Task
The lines to repeat are those below from the one containing "identificadores de usuários" down to the one containing "Este plano de", both included; reproduce them exactly and nothing else.

*** Opening of Data excerpts ***

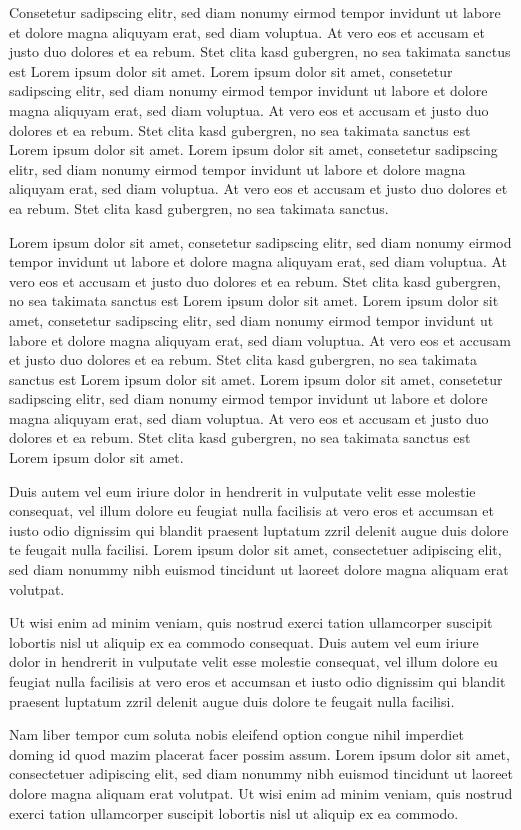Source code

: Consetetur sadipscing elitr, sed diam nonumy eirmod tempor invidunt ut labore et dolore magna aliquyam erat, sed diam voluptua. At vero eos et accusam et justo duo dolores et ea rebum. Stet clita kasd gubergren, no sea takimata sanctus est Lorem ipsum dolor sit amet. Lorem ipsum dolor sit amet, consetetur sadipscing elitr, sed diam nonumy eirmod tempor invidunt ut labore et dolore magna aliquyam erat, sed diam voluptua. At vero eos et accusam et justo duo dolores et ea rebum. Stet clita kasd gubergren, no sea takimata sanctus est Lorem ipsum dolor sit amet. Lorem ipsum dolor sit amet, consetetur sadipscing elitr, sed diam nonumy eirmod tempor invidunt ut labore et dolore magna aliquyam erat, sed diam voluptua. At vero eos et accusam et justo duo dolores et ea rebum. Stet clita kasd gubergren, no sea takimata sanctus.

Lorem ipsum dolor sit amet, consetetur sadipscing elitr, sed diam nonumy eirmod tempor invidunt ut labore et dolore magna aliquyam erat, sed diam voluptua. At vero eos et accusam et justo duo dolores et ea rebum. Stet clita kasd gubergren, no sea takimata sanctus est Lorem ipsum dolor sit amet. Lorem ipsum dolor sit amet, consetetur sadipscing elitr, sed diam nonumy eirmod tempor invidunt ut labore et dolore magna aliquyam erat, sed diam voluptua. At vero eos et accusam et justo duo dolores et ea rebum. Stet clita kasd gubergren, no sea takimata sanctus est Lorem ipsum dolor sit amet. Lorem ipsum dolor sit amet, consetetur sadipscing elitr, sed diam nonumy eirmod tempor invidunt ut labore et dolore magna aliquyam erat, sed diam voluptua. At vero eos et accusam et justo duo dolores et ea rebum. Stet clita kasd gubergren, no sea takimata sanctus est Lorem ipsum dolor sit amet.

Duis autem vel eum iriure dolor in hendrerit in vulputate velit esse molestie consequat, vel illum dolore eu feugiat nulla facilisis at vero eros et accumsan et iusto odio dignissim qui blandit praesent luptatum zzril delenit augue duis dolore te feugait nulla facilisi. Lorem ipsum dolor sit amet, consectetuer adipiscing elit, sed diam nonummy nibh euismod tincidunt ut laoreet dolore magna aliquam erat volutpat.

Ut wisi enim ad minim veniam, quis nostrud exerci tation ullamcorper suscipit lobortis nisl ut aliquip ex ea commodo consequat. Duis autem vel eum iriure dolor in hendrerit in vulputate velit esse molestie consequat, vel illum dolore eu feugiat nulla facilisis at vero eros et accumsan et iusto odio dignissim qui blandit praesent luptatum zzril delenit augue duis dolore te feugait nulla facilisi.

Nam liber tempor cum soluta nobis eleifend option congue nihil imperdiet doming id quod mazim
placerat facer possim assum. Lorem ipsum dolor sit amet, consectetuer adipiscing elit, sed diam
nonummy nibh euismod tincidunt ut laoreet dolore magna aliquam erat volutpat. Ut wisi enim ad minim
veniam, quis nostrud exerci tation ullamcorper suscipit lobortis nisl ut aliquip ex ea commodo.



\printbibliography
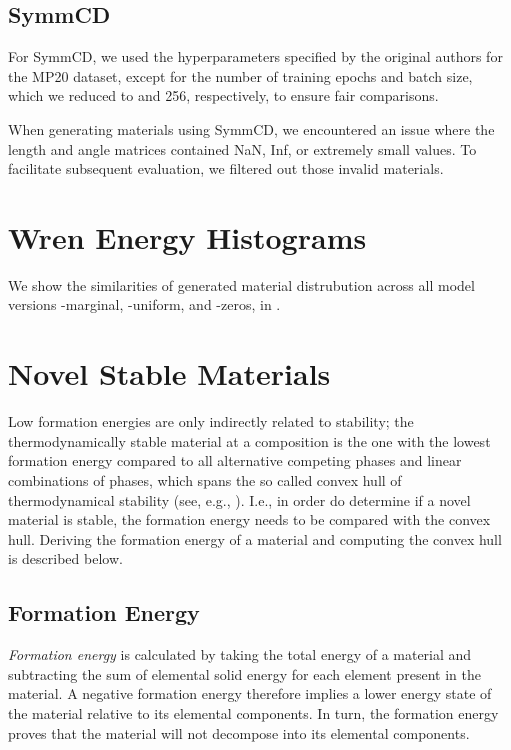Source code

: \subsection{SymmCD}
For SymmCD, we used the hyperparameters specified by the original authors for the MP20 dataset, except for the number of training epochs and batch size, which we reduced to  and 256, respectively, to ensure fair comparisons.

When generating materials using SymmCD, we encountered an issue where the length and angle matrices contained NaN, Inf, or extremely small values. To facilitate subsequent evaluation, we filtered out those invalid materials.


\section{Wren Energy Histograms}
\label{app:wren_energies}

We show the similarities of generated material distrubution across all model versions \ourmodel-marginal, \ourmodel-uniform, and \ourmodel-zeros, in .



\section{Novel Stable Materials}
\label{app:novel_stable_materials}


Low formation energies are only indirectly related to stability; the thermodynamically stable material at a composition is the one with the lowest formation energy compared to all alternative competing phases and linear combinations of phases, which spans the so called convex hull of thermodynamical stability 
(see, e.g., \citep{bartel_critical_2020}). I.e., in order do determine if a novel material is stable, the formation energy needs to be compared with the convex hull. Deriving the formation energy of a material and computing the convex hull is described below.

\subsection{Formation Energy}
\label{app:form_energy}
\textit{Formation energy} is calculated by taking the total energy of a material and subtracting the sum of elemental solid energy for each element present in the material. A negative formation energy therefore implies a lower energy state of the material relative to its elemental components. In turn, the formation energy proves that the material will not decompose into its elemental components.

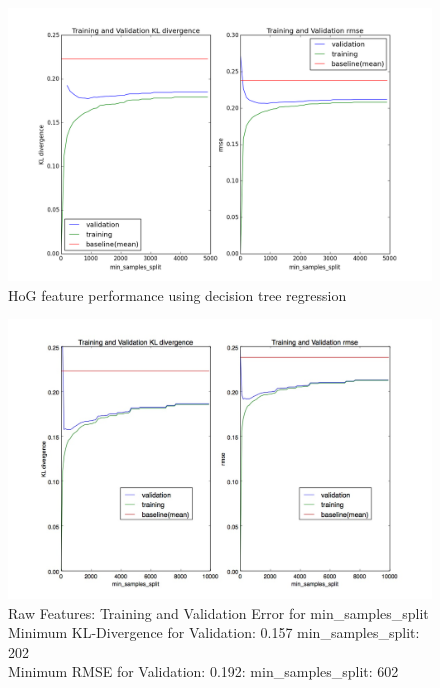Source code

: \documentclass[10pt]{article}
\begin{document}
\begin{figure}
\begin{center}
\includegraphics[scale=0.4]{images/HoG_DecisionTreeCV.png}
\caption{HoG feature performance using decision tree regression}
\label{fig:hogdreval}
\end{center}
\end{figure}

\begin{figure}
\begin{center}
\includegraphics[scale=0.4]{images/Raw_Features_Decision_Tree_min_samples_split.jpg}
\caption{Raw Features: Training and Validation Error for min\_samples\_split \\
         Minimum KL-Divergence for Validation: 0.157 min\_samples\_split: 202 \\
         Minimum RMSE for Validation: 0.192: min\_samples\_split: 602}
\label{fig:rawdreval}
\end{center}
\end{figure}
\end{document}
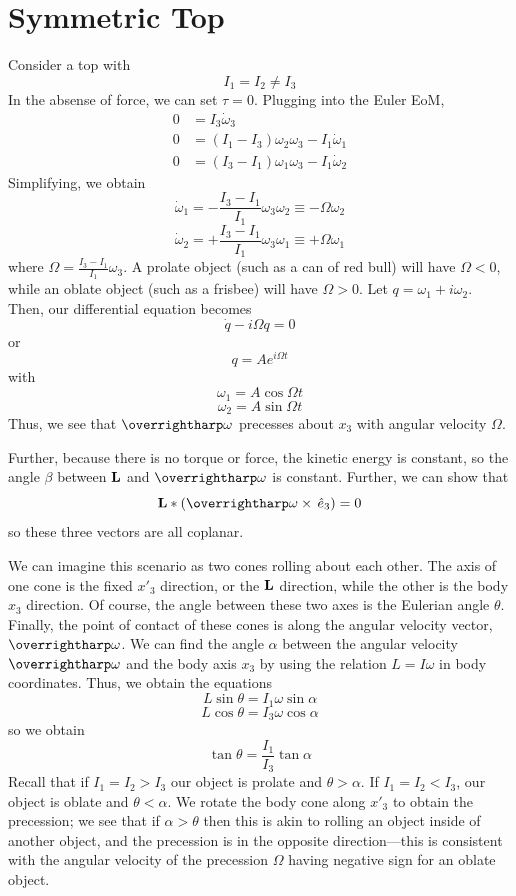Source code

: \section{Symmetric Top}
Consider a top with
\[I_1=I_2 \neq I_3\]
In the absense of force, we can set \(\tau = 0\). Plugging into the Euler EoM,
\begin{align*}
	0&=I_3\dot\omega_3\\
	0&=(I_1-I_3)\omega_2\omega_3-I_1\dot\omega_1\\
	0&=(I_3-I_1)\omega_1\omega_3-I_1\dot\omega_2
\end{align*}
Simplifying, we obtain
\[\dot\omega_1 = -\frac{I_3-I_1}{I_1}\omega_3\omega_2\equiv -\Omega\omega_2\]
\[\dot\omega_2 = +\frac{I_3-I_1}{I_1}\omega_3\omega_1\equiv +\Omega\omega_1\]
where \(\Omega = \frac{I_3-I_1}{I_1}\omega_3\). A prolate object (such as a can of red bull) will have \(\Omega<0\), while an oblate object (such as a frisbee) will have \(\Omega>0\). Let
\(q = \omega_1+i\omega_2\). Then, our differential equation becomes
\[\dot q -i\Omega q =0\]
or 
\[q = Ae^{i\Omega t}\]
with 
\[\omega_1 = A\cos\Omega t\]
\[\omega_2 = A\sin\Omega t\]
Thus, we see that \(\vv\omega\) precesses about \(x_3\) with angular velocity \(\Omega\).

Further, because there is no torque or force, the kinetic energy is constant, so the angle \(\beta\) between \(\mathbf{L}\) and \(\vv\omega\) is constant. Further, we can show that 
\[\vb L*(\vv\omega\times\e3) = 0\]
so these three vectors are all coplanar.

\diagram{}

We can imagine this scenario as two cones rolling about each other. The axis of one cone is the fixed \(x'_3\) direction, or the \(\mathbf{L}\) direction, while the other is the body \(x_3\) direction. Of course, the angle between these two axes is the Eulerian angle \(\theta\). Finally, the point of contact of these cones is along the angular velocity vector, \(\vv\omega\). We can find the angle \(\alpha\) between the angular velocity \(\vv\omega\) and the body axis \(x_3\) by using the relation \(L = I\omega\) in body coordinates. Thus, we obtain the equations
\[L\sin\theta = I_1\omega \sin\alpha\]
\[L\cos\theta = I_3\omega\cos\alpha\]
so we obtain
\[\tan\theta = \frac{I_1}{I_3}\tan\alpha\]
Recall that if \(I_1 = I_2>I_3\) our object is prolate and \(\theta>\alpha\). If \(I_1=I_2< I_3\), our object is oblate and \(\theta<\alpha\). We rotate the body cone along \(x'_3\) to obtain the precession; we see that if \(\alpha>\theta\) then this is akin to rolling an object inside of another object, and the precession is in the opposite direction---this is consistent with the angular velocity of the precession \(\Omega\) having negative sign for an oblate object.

*** Close of Data excerpts ***
*** Opening of Data excerpts ***

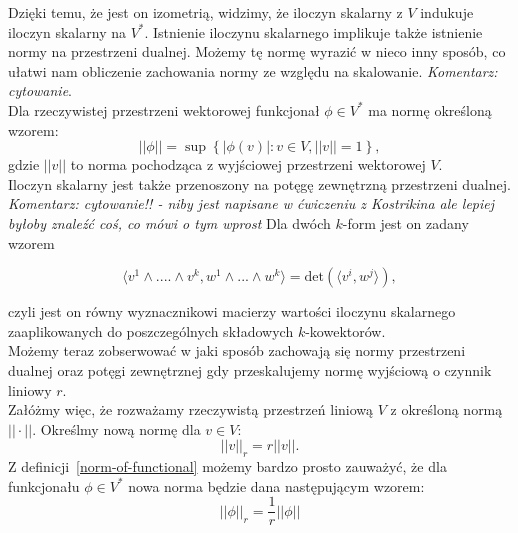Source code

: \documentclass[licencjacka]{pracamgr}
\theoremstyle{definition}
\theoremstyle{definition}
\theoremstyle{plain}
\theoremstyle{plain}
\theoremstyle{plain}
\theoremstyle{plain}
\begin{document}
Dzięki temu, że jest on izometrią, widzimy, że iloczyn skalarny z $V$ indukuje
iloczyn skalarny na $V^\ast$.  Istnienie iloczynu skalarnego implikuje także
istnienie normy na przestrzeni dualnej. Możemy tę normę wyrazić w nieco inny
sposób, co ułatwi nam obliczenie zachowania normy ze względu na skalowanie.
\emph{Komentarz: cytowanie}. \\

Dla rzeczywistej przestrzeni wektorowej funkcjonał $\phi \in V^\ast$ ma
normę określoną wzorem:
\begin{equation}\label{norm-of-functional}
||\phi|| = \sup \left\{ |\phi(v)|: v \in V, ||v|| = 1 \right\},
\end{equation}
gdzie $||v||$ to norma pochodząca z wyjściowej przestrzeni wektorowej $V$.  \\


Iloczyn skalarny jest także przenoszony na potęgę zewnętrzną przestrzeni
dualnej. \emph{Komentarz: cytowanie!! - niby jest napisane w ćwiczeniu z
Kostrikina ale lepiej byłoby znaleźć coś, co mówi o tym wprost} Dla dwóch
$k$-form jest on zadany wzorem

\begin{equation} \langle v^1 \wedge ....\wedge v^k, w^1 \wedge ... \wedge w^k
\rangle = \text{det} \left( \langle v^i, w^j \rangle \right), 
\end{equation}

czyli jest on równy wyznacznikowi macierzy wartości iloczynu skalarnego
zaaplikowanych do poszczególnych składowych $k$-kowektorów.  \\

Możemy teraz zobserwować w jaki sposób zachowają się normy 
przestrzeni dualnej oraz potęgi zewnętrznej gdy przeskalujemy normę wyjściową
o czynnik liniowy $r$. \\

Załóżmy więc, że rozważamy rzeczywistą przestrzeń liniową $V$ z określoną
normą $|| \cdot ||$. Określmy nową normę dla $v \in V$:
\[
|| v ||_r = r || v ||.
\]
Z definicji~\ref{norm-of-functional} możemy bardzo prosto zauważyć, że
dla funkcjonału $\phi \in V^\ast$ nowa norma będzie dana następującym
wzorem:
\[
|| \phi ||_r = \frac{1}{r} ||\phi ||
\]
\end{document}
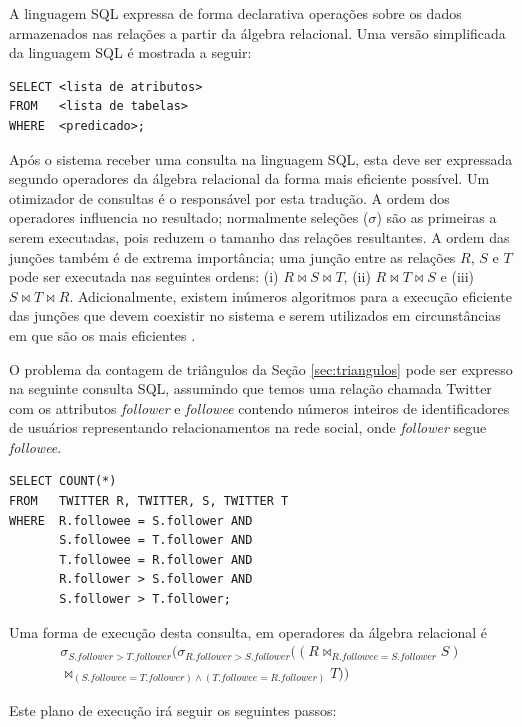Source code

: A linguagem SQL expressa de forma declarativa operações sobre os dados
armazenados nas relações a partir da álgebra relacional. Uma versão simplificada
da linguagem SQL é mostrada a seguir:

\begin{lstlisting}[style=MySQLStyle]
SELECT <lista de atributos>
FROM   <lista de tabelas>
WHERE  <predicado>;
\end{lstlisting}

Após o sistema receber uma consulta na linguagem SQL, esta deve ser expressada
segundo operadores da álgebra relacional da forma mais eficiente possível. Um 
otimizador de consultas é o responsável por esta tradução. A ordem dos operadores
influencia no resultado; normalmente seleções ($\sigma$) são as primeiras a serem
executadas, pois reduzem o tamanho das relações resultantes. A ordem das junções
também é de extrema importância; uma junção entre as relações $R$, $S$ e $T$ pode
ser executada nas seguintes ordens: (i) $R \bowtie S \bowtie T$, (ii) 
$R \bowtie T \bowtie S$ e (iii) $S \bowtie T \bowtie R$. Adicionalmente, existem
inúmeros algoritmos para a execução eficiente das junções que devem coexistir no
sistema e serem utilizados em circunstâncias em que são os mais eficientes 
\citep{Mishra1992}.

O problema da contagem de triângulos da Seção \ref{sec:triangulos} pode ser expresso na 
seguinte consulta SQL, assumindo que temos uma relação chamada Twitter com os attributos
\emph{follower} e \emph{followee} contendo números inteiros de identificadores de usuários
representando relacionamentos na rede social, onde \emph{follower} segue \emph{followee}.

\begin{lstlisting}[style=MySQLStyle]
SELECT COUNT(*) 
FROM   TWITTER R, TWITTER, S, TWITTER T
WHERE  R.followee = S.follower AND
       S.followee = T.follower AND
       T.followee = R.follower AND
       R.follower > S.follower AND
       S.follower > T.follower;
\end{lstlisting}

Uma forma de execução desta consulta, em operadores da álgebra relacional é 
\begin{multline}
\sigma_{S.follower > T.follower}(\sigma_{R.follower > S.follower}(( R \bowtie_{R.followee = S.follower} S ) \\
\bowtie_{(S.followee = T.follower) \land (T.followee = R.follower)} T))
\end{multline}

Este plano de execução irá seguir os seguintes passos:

*** Close of Data excerpts ***

Output for this exercise
\emph{follower} e \emph{followee} contendo números inteiros de identificadores de usuários
representando relacionamentos na rede social, onde \emph{follower} segue \emph{followee}.

\begin{lstlisting}[style=MySQLStyle]
SELECT COUNT(*) 
FROM   TWITTER R, TWITTER, S, TWITTER T
WHERE  R.followee = S.follower AND
       S.followee = T.follower AND
       T.followee = R.follower AND
       R.follower > S.follower AND
       S.follower > T.follower;
\end{lstlisting}

Uma forma de execução desta consulta, em operadores da álgebra relacional é 
\begin{multline}
\sigma_{S.follower > T.follower}(\sigma_{R.follower > S.follower}(( R \bowtie_{R.followee = S.follower} S ) \\
\bowtie_{(S.followee = T.follower) \land (T.followee = R.follower)} T))
\end{multline}

Este plano de execução irá seguir os seguintes passos:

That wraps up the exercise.